What is the Speed Unit Conversion Calculator?
This calculator converts a single speed value, entered in any one supported unit, into every other supported speed unit at once. Supported units span metric (metre per second, kilometre per hour), imperial / yard-pound (feet per second, feet per minute, feet per hour, miles per second, miles per minute, miles per hour), nautical (knots), sound-based units (Mach, speed of sound in the atmosphere), and the speed of light in vacuum. It is a universal physics/units tool and applies everywhere.
How to use it
Enter the speed magnitude, choose the unit that magnitude is expressed in, and pick how many significant digits you want in the output. The results table then lists the equivalent value in all units, grouped by category (Metric, Imperial/yard-pound, Nautical, Sound, Light).
The formula explained
Each unit has a fixed conversion factor to SI (metres per second). The conversion is purely linear in two steps. Step 1 normalizes to SI: \(v_{\text{SI}} = \text{speedValue} \times \text{factor(inputUnit)}\).
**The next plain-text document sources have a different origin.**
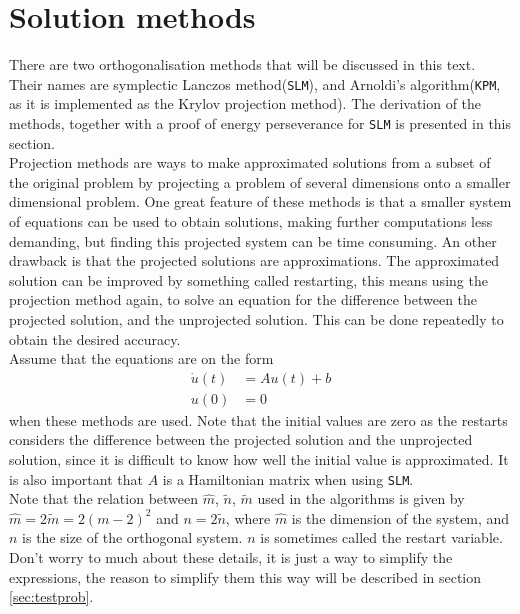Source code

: \section{Solution methods} \label{sec:solmet} %
There are two orthogonalisation methods that will be discussed in this text. Their names are symplectic Lanczos method(\texttt{SLM}), and Arnoldi's algorithm(\texttt{KPM}, as it is implemented as the Krylov projection method). The derivation of the methods, together with a proof of energy perseverance for \texttt{SLM} is presented in this section. \\


Projection methods are ways to make approximated solutions from a subset of the original problem by projecting a problem of several dimensions onto a smaller dimensional problem. One great feature of these methods is that a smaller system of equations can be used to obtain solutions, making further computations less demanding, but finding this projected system can be time consuming. An other drawback is that the projected solutions are approximations. The approximated solution can be improved by something called restarting, this means using the projection method again, to solve an equation for the difference between the projected solution, and the unprojected solution. This can be done repeatedly to obtain the desired accuracy. \\

Assume that the equations are on the form
\begin{equation}
\begin{aligned}
\dot{u}(t) &= Au(t) + b \\
u(0) &= 0
\end{aligned}
\label{eqn:PMform}
\end{equation}
when these methods are used. Note that the initial values are zero as the restarts considers the difference between the projected solution and the unprojected solution, since it is difficult to know how well the initial value is approximated. It is also important that $A$ is a Hamiltonian matrix when using \texttt{SLM}. \\

Note that the relation between $\hat{m}$, $\tilde{n}$, $\tilde{m}$ used in the algorithms is given by $\hat{m} = 2\tilde{m}= 2(m-2)^2$ and $ n = 2\tilde{n}$, where $\hat{m}$ is the dimension of the system, and $n$ is the size of the orthogonal system. $n$ is sometimes called the restart variable. Don't worry to much about these details, it is just a way to simplify the expressions, the reason to simplify them this way will be described in section \ref{sec:testprob}. \\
Step 2 converts SI to each target unit: \(\text{value\_in\_unit} = v_{\text{SI}} / \text{factor(targetUnit)}\). Combined:
$$\text{value} = \text{speedValue} \times \frac{\text{factor(inputUnit)}}{\text{factor(targetUnit)}}$$
Key factors (to m/s): \(\text{km/h} = 1/3.6\), \(\text{fps} = 0.3048\), \(\text{mph} = 0.44704\), \(\text{knot} = 1852/3600\), speed of sound \(\approx 331.5\), speed of light \(= 299792458\).
Worked example
Input: 1 km/h.
$$v_{\text{SI}} = 1 \times 0.277777\ldots = 0.277777\ldots \text{ m/s}$$
Then:
$$\text{asMetrePerSecond} = 0.277778$$
$$\text{asFeetPerSecond} = \frac{0.277778}{0.3048} = 0.911344$$
$$\text{asMilesPerHour} = \frac{0.277778}{0.44704} = 0.621371$$
$$\text{asKnots} = \frac{0.277778}{0.514444} = 0.539957$$
These reproduce the standard conversion table for 1 km/h.
FAQ
Does Mach depend on temperature? Yes. The real speed of sound varies with air temperature, pressure and altitude. This tool uses a fixed reference of about \(331.5\) m/s (dry air near 0°C), so Mach values are approximate.
Is the speed of light exact? Yes, the speed of light in vacuum is defined exactly as \(299{,}792{,}458\) m/s in SI.
Can I enter negative speeds? Mathematically yes — the scaling is linear, so a negative input simply produces negative outputs, though negative speed is physically unusual.